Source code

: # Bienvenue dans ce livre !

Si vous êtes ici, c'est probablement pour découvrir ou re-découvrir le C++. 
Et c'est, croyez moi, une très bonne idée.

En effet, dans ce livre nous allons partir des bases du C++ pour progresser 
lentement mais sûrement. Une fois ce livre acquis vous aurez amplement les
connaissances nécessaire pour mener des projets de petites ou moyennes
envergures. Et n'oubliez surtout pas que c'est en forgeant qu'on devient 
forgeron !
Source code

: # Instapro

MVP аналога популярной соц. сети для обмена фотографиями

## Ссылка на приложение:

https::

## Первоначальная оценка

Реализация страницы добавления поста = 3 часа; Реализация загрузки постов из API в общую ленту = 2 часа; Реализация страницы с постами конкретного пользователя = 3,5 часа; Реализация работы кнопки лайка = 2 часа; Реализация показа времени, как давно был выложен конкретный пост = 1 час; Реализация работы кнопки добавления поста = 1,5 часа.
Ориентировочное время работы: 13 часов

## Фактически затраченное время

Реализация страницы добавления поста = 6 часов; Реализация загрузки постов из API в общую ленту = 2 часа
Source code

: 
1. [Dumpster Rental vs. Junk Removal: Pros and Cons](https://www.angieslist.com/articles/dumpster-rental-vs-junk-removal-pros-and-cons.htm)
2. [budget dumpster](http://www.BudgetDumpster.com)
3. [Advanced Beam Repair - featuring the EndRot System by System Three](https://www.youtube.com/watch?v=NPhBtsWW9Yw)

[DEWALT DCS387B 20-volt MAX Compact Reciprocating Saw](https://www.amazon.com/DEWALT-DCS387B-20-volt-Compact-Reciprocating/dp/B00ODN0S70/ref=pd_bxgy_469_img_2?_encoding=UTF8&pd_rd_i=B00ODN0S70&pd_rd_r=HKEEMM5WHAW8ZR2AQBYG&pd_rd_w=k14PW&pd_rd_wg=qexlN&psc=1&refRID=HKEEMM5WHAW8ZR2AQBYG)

[PROBLEM REQUIREMENTS] Starting at the line with "## Фактически затраченное время", retype each line through the final one in the data above, unchanged and with nothing added.

[EXERCISE RESPONSE]
## Фактически затраченное время

Реализация страницы добавления поста = 6 часов; Реализация загрузки постов из API в общую ленту = 2 часа
Source code

: 
1. [Dumpster Rental vs. Junk Removal: Pros and Cons](https://www.angieslist.com/articles/dumpster-rental-vs-junk-removal-pros-and-cons.htm)
2. [budget dumpster](http://www.BudgetDumpster.com)
3. [Advanced Beam Repair - featuring the EndRot System by System Three](https://www.youtube.com/watch?v=NPhBtsWW9Yw)

[DEWALT DCS387B 20-volt MAX Compact Reciprocating Saw](https://www.amazon.com/DEWALT-DCS387B-20-volt-Compact-Reciprocating/dp/B00ODN0S70/ref=pd_bxgy_469_img_2?_encoding=UTF8&pd_rd_i=B00ODN0S70&pd_rd_r=HKEEMM5WHAW8ZR2AQBYG&pd_rd_w=k14PW&pd_rd_wg=qexlN&psc=1&refRID=HKEEMM5WHAW8ZR2AQBYG)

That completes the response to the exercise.